Howard Gardner is The John H. and Elisabeth A. Hobbs Professor of Cognition and Education and Adjunct Professor of Psychology at Harvard University. He is best known for his theory of multiple intelligences, a critique of the notion that a single human intelligence exists that can be assessed by standard psychometric instruments, which he outlined in his breakthrough book, Frames of Mind: The Theory of Multiple Intelligences (1983). During the past two decades, Dr. Gardner has been heavily involved in school reform efforts in the United States. He and colleagues at Project Zero have been working on the design of performance-based assessments, education for understanding, and the use of multiple intelligences to achieve more personalized curricula, instruction, and assessment.
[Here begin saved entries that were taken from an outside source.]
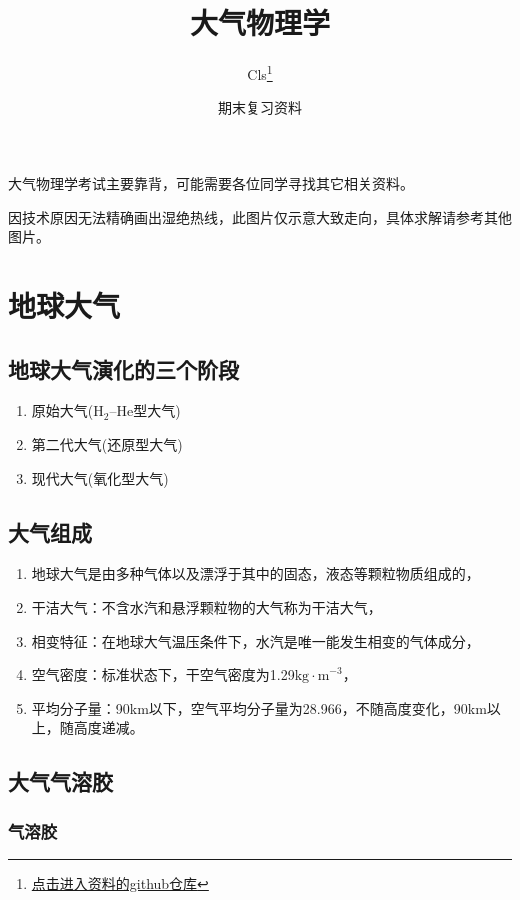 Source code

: \documentclass[UTF8,a4paper,11pt,oneside]{ctexbook}
\title{大气物理学}
\author{Cls\thanks{\href{https://github.com/Clignniis}{点击进入资料的github仓库}}}
\date{期末复习资料}
\begin{document}
\frontmatter 
\maketitle

大气物理学考试主要靠背，可能需要各位同学寻找其它相关资料。

因技术原因无法精确画出湿绝热线，此图片仅示意大致走向，具体求解请参考其他图片。

\tableofcontents

\mainmatter

\chapter{地球大气}

\section{地球大气演化的三个阶段}
\begin{enumerate}
    \item 原始大气(\(\mathrm{H}_2\)--\(\mathrm{He}\)型大气)
    \item 第二代大气(还原型大气)
    \item 现代大气(氧化型大气)
\end{enumerate}

\section{大气组成}
\begin{enumerate}
    \item 地球大气是由多种气体以及漂浮于其中的固态，液态等颗粒物质组成的，
    \item 干洁大气：不含水汽和悬浮颗粒物的大气称为干洁大气，
    \item 相变特征：在地球大气温压条件下，水汽是唯一能发生相变的气体成分，
    \item 空气密度：标准状态下，干空气密度为1.29\(\mathrm{kg\cdot{}m}^{-3}\)，
    \item 平均分子量：90km以下，空气平均分子量为28.966，不随高度变化，90km以上，随高度递减。
\end{enumerate}

\section{大气气溶胶}

\subsection{气溶胶}
\end{document}
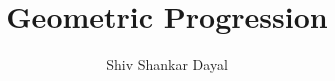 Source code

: \documentclass[aspectratio=1610,8pt]{beamer}
\title{Geometric Progression}
\author[Shiv Shankar Dayal]{Shiv Shankar Dayal}
\begin{document}
\begin{frame}
       \titlepage
\end{frame}
\end{document}
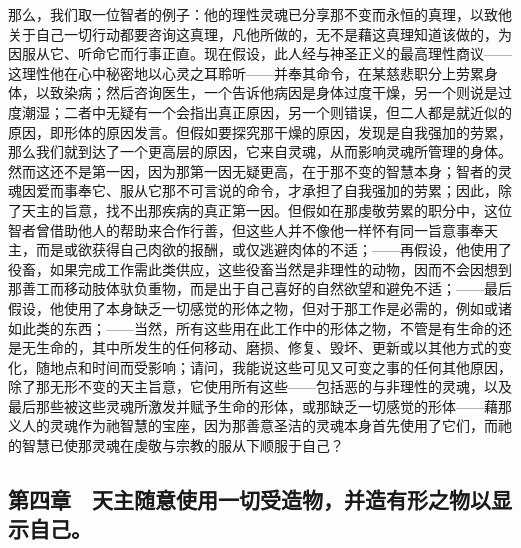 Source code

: 那么，我们取一位智者的例子：他的理性灵魂已分享那不变而永恒的真理，以致他关于自己一切行动都要咨询这真理，凡他所做的，无不是藉这真理知道该做的，为因服从它、听命它而行事正直。现在假设，此人经与神圣正义的最高理性商议——这理性他在心中秘密地以心灵之耳聆听——并奉其命令，在某慈悲职分上劳累身体，以致染病；然后咨询医生，一个告诉他病因是身体过度干燥，另一个则说是过度潮湿；二者中无疑有一个会指出真正原因，另一个则错误，但二人都是就近似的原因，即形体的原因发言。但假如要探究那干燥的原因，发现是自我强加的劳累，那么我们就到达了一个更高层的原因，它来自灵魂，从而影响灵魂所管理的身体。然而这还不是第一因，因为那第一因无疑更高，在于那不变的智慧本身；智者的灵魂因爱而事奉它、服从它那不可言说的命令，才承担了自我强加的劳累；因此，除了天主的旨意，找不出那疾病的真正第一因。但假如在那虔敬劳累的职分中，这位智者曾借助他人的帮助来合作行善，但这些人并不像他一样怀有同一旨意事奉天主，而是或欲获得自己肉欲的报酬，或仅逃避肉体的不适；——再假设，他使用了役畜，如果完成工作需此类供应，这些役畜当然是非理性的动物，因而不会因想到那善工而移动肢体驮负重物，而是出于自己喜好的自然欲望和避免不适；——最后假设，他使用了本身缺乏一切感觉的形体之物，但对于那工作是必需的，例如或诸如此类的东西；——当然，所有这些用在此工作中的形体之物，不管是有生命的还是无生命的，其中所发生的任何移动、磨损、修复、毁坏、更新或以其他方式的变化，随地点和时间而受影响；请问，我能说这些可见又可变之事的任何其他原因，除了那无形不变的天主旨意，它使用所有这些——包括恶的与非理性的灵魂，以及最后那些被这些灵魂所激发并赋予生命的形体，或那缺乏一切感觉的形体——藉那义人的灵魂作为祂智慧的宝座，因为那善意圣洁的灵魂本身首先使用了它们，而祂的智慧已使那灵魂在虔敬与宗教的服从下顺服于自己？\par


\subsection{第四章　天主随意使用一切受造物，并造有形之物以显示自己。}

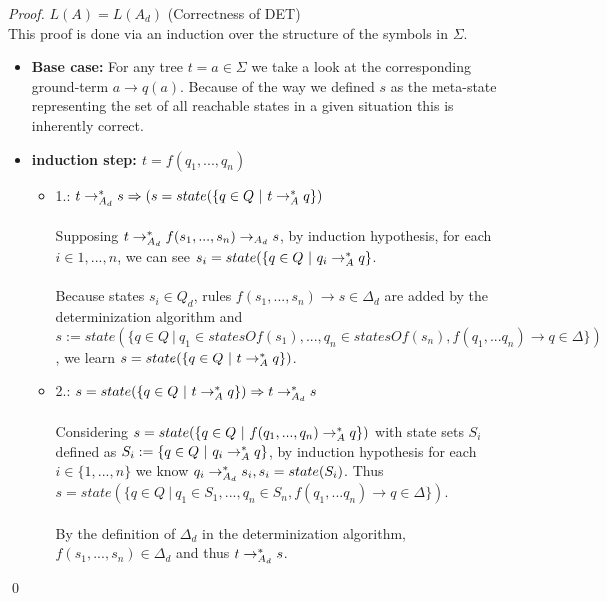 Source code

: \documentclass{llncs}
\begin{document}
\begin{proof}{\(L(A) = L(A_d)\) (Correctness of DET) \cite{tata-nfta}}\\
	This proof is done via an induction over the structure of the symbols in \(\Sigma\).
	\begin{itemize}
		\item \textbf{Base case:}
			For any tree \(t = a \in \Sigma\) we take a look at the corresponding ground-term \(a \rightarrow q(a)\). Because of the way we defined \(s\) as the meta-state representing the set of all reachable states in a given situation this is inherently correct.
			\\
		\item \textbf{induction step: \(t = f(q_1,... , q_n)\)}
			\begin{itemize}
				\item 
				1.: \(t \rightarrow_{A_d}^* s \Rightarrow (s = state(\{q \in Q ~|~ t \rightarrow_A^* q\})\)\\\\
				Supposing \(t \rightarrow_{A_d}^* f(s_1, ..., s_n) \rightarrow_{A_d} s\), by induction hypothesis, for each \(i \in {1,..., n}\), we can see \(s_i = state(\{q \in Q ~|~ q_i \rightarrow_A^* q\}\).\\
				\\
			    Because states \(s_i \in Q_d\), rules \(f(s_1, ..., s_n) \rightarrow s \in \Delta_d\) are added by the determinization algorithm and \( s := state(\{ q \in Q ~|~ q_1 \in statesOf(s_1),..., q_n \in statesOf(s_n), f(q_1,...q_n) \rightarrow q \in \Delta \}) \), we learn \(s = state(\{q \in Q ~|~ t \rightarrow_A^* q\})\).
				\\
				\item
				2.: \(s = state(\{q \in Q ~|~ t \rightarrow_A^* q\}) \Rightarrow t \rightarrow_{A_d}^* s\)\\\\
				Considering \(s = state(\{q \in Q ~|~ f(q_1, ..., q_n) \rightarrow_A^* q\})\) with state sets \(S_i\) defined as \(S_i := \{q \in Q ~|~ q_i \rightarrow_A^* q\}\), by induction hypothesis for each \(i \in \{1, ..., n\}\) we know \(q_i \rightarrow_{A_d}^* s_i, s_i = state(S_i)\).
				Thus \( s = state(\{ q \in Q ~|~ q_1 \in S_1,..., q_n \in S_n, f(q_1,...q_n) \rightarrow q \in \Delta \}) \).\\
				\\
				By the definition of \(\Delta_d\) in the determinization algorithm, \(f(s_1, ..., s_n) \in \Delta_d\) and thus \(t \rightarrow_{A_d}^* s\).
			\end{itemize}
	\end{itemize}
	\qed
\end{proof}
\end{document}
Over the years, Project Zero has maintained a strong research commitment in the arts while gradually expanding its concerns to include education across all disciplines – not just for the individual, but for whole classrooms, schools, and other educational and cultural organizations. Much of his work takes place in American public schools, particularly those that serve disadvantaged populations.
Recently, Dr. Gardner has been carrying out intensive case studies of exemplary creators and leaders. He and colleagues on The GoodWork Project have launched an investigation of the relationship between cutting-edge work in different domains and a sense of social responsibility. The GoodWork Project’s guiding question has been: How do individuals and institutions who wish to do good work succeed or fail at times when (1) material conditions are changing very quickly; (2) our sense of time and space is being radically altered by technology; and (3) market forces are unprecedentedly powerful and few, if any, counterforces of comparable powers exist? Dr. Gardner’s research also focuses on precollegiate education in an era of globalization, and on the nature of interdisciplinary study and teaching.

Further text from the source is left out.